----- Data supplied

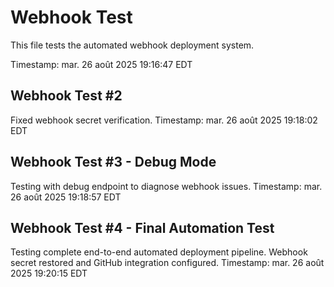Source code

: # Webhook Test

This file tests the automated webhook deployment system.

Timestamp: mar. 26 août 2025 19:16:47 EDT


## Webhook Test #2

Fixed webhook secret verification.
Timestamp: mar. 26 août 2025 19:18:02 EDT



## Webhook Test #3 - Debug Mode

Testing with debug endpoint to diagnose webhook issues.
Timestamp: mar. 26 août 2025 19:18:57 EDT

## Webhook Test #4 - Final Automation Test

Testing complete end-to-end automated deployment pipeline.
Webhook secret restored and GitHub integration configured.
Timestamp: mar. 26 août 2025 19:20:15 EDT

----------

Your output should be the records above, duplicated exactly and picture-free.

| Result below |
Source code

: # Webhook Test

This file tests the automated webhook deployment system.

Timestamp: mar. 26 août 2025 19:16:47 EDT


## Webhook Test #2

Fixed webhook secret verification.
Timestamp: mar. 26 août 2025 19:18:02 EDT



## Webhook Test #3 - Debug Mode

Testing with debug endpoint to diagnose webhook issues.
Timestamp: mar. 26 août 2025 19:18:57 EDT

## Webhook Test #4 - Final Automation Test

Testing complete end-to-end automated deployment pipeline.
Webhook secret restored and GitHub integration configured.
Timestamp: mar. 26 août 2025 19:20:15 EDT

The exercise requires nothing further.